I have written about racism and classism in Chile before.  See:

I get a fair number of hits on my blog with people looking for information on racism and Chile. Like Emily, I have gotten some very thoughtful and insightful comments both from Chilean readers and from expats.

But, I am not quite sure how to answer Valeria’s question.  How do we fix racism? How do we teach students?

The thing is, while at George Warren Brown Graduate School of Social Work, I spent a lot of time thinking about this and reading. I spent a lot of time during courses looking at my own privilege as a white woman, as part of the middle class, as American, as able-bodied.  It has always been easy to see areas where I am discriminated.  It is easy to cite sexism and homophobia. It was harder for me to see my privilege.

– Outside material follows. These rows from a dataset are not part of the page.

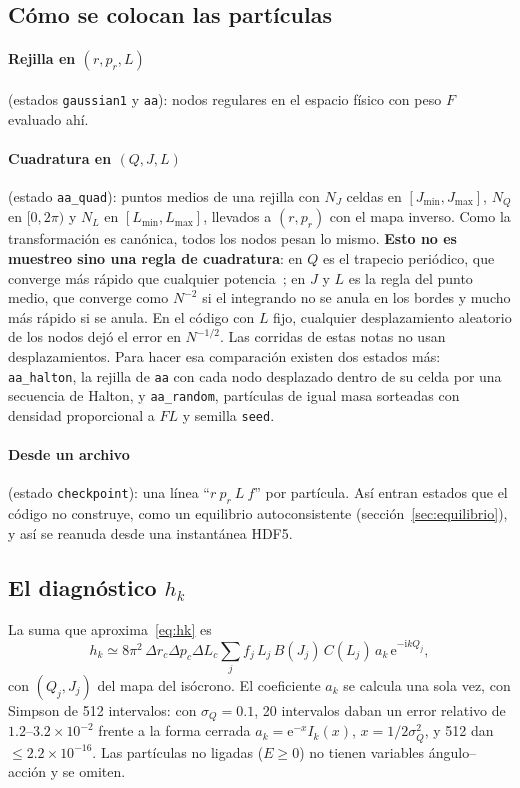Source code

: \documentclass[11pt,a4paper]{article}
\newcommand{\ee}{\mathrm{e}}
\newcommand{\ii}{\mathrm{i}}
\begin{document}
\subsection{Cómo se colocan las partículas}
\label{sec:muestreo}

\paragraph{Rejilla en $(r,p_r,L)$} (estados \texttt{gaussian1} y \texttt{aa}): nodos
regulares en el espacio físico con peso $F$ evaluado ahí.

\paragraph{Cuadratura en $(Q,J,L)$} (estado \texttt{aa\_quad}): puntos medios de una
rejilla con $N_J$ celdas en $[J_{\min},J_{\max}]$, $N_Q$ en $[0,2\pi)$ y $N_L$ en
$[L_{\min},L_{\max}]$, llevados a $(r,p_r)$ con el mapa inverso. Como la transformación es
canónica, todos los nodos pesan lo mismo. \textbf{Esto no es muestreo sino una regla de
cuadratura}: en $Q$ es el trapecio periódico, que converge más rápido que cualquier
potencia~\cite{trefethen2014}; en $J$ y $L$ es la regla del punto medio, que converge
como $N^{-2}$ si el integrando no se anula en los bordes y mucho más rápido si se anula.
En el código con $L$ fijo, cualquier desplazamiento aleatorio de los nodos dejó el error
en $N^{-1/2}$. Las corridas de estas notas no usan desplazamientos. Para hacer esa
comparación existen dos estados más: \texttt{aa\_halton}, la rejilla de \texttt{aa} con
cada nodo desplazado dentro de su celda por una secuencia de Halton, y
\texttt{aa\_random}, partículas de igual masa sorteadas con densidad proporcional a $FL$
y semilla \texttt{seed}.

\paragraph{Desde un archivo} (estado \texttt{checkpoint}): una línea
``$r\ p_r\ L\ f$'' por partícula. Así entran estados que el código no construye, como un
equilibrio autoconsistente (sección~\ref{sec:equilibrio}), y así se reanuda desde una
instantánea HDF5.

\subsection{\texorpdfstring{El diagnóstico $h_k$}{El diagnóstico hk}}

La suma que aproxima~\eqref{eq:hk} es
\begin{equation}
  h_k\simeq8\pi^2\,\Delta r_c\Delta p_c\Delta L_c\sum_j f_j\,L_j\,B(J_j)\,C(L_j)\,a_k\,
  \ee^{-\ii kQ_j},
\end{equation}
con $(Q_j,J_j)$ del mapa del isócrono. El coeficiente $a_k$ se calcula una sola vez, con
Simpson de 512 intervalos: con $\sigma_Q=0.1$, 20 intervalos daban un error relativo de
$1.2$--$3.2\times10^{-2}$ frente a la forma cerrada $a_k=\ee^{-x}I_k(x)$, $x=1/2\sigma_Q^2$,
y 512 dan $\leq2.2\times10^{-16}$. Las partículas no ligadas ($E\geq0$) no tienen
variables ángulo--acción y se omiten.
\end{document}
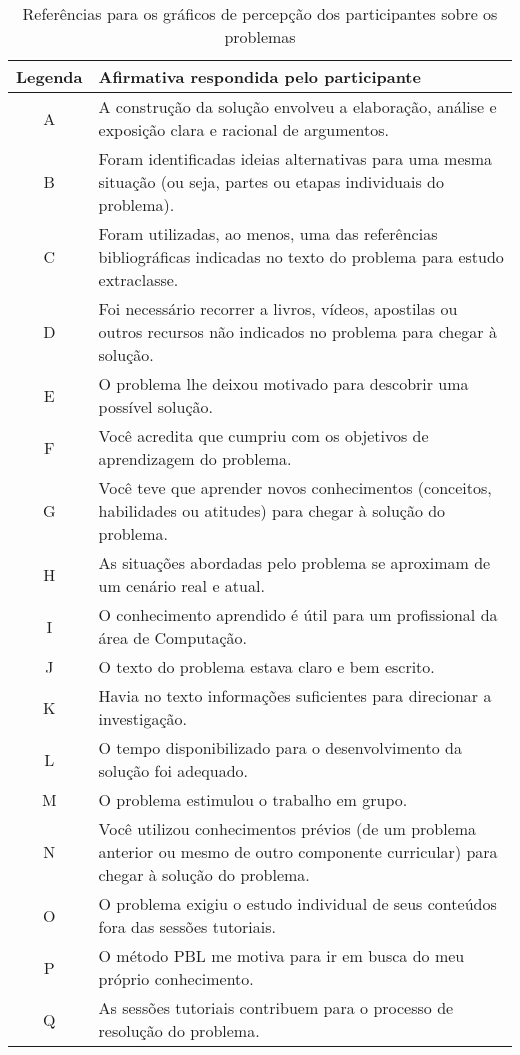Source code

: \begin{table}[h]
\caption{Referências para os gráficos de percepção dos participantes sobre os problemas}
\label{tabela-ref-graficos}
\begin{tabular}{c|p{14.6cm}}
Legenda & Afirmativa respondida pelo participante \\
\hline
A & A construção da solução envolveu a elaboração, análise e exposição clara e racional de argumentos.\\
\hline
B & Foram identificadas ideias alternativas para uma mesma situação (ou seja, partes ou etapas individuais do problema).\\
\hline
C & Foram utilizadas, ao menos, uma das referências bibliográficas indicadas no texto do problema para estudo extraclasse.\\
\hline
D & Foi necessário recorrer a livros, vídeos, apostilas ou outros recursos não indicados no problema para chegar à solução.\\
\hline
E & O problema lhe deixou motivado para descobrir uma possível solução.\\
\hline
F & Você acredita que cumpriu com os objetivos de aprendizagem do problema.\\
\hline
G & Você teve que aprender novos conhecimentos (conceitos, habilidades ou atitudes) para chegar à solução do problema.\\
\hline
H & As situações abordadas pelo problema se aproximam de um cenário real e atual.\\
\hline
I & O conhecimento aprendido é útil para um profissional da área de Computação.\\
\hline
J & O texto do problema estava claro e bem escrito.\\
\hline
K & Havia no texto informações suficientes para direcionar a investigação.\\
\hline
L & O tempo disponibilizado para o desenvolvimento da solução foi adequado.\\
\hline
M & O problema estimulou o trabalho em grupo.\\
\hline
N & Você utilizou conhecimentos prévios (de um problema anterior ou mesmo de outro componente curricular) para chegar à solução do problema.\\
\hline
O & O problema exigiu o estudo individual de seus conteúdos fora das sessões tutoriais.\\
\hline
P & O método PBL me motiva para ir em busca do meu próprio conhecimento.\\
\hline
Q & As sessões tutoriais contribuem para o processo de resolução do problema.\\

\end{tabular}
\end{table}
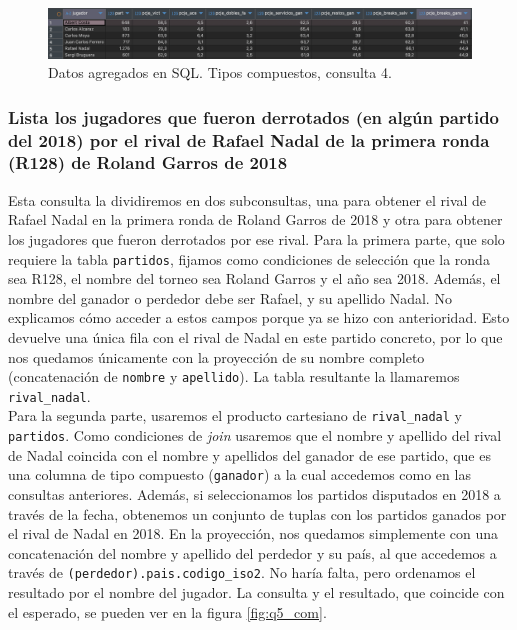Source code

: \begin{figure}[H]
\centering
\includegraphics[width=\textwidth]{fotos/q4_com.png}
\caption{Datos agregados en SQL. Tipos compuestos, consulta 4.}
\label{fig:q4_com}
\end{figure}





\subsubsection{Lista los jugadores que fueron derrotados (en algún partido del 2018) por el rival de Rafael Nadal de la primera ronda (R128) de Roland Garros de 2018}

Esta consulta la dividiremos en dos subconsultas, una para obtener el rival de Rafael Nadal en la primera ronda de Roland Garros de 2018 y otra para obtener los jugadores que fueron derrotados por ese rival. Para la primera parte, que solo requiere la tabla \texttt{partidos}, fijamos como condiciones de selección que la ronda sea R128, el nombre del torneo sea Roland Garros y el año sea 2018. Además, el nombre del ganador o perdedor debe ser Rafael, y su apellido Nadal. No explicamos cómo acceder a estos campos porque ya se hizo con anterioridad. Esto devuelve una única fila con el rival de Nadal en este partido concreto, por lo que nos quedamos únicamente con la proyección de su nombre completo (concatenación de \texttt{nombre} y \texttt{apellido}). La tabla resultante la llamaremos \texttt{rival\_nadal}. \\

Para la segunda parte, usaremos el producto cartesiano de \texttt{rival\_nadal} y \texttt{partidos}. Como condiciones de \textit{join} usaremos que el nombre y apellido del rival de Nadal coincida con el nombre y apellidos del ganador de ese partido, que es una columna de tipo compuesto (\texttt{ganador}) a la cual accedemos como en las consultas anteriores. Además, si seleccionamos los partidos disputados en 2018 a través de la fecha, obtenemos un conjunto de tuplas con los partidos ganados por el rival de Nadal en 2018. En la proyección, nos quedamos simplemente con una concatenación del nombre y apellido del perdedor y su país, al que accedemos a través de \texttt{(perdedor).pais.codigo\_iso2}. No haría falta, pero ordenamos el resultado por el nombre del jugador. La consulta y el resultado, que coincide con el esperado, se pueden ver en la figura \ref{fig:q5_com}.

From a pedagogical standpoint, I really enjoyed the books Teaching for Diversity and Social Justice by Adams, Bell and Griffin and the book Racism Without Racists by Bonilla-Silva.

I honestly believe that racism needs to be addressed in Chilean classrooms (just as I strongly believe it needs to be addressed in US classrooms). I am trilled that a student asked, but it is hard because it can’t be taught in a single lesson.  If Valeria really wants students to stop calling other students by racial names, she needs to understand that she is looking for behavioral chance and she is looking to get kids to see the world through a different prism. This learning needs to be coupled with an conducive environment— she as a teacher can’t let things slide because it is easy or because she doesn’t want to deal with backlash.

Teaching for Diversity and Social Justice outlines some key goals for curriculum design around racism:

  • Identify and discuss racial and ethnic heritages.
  • Understand our socialization into a racist culture.
  • Learn definitions and guiding assumptions about race and racism.
  • Increase awareness and understanding of individual, institutional and societal/ cultural manifestations of racism.
  • Understand conscious and unconscious racism.
  • Explore the concepts of white priviledge, collusion, internalized racism, and empowerment.
  • Understand the experiences of people from different racial heritages.
  • Explore the costs and benefits of working to end racism.
  • Identify ways to taking action against racism in the personal, institutional, and community lives of participants.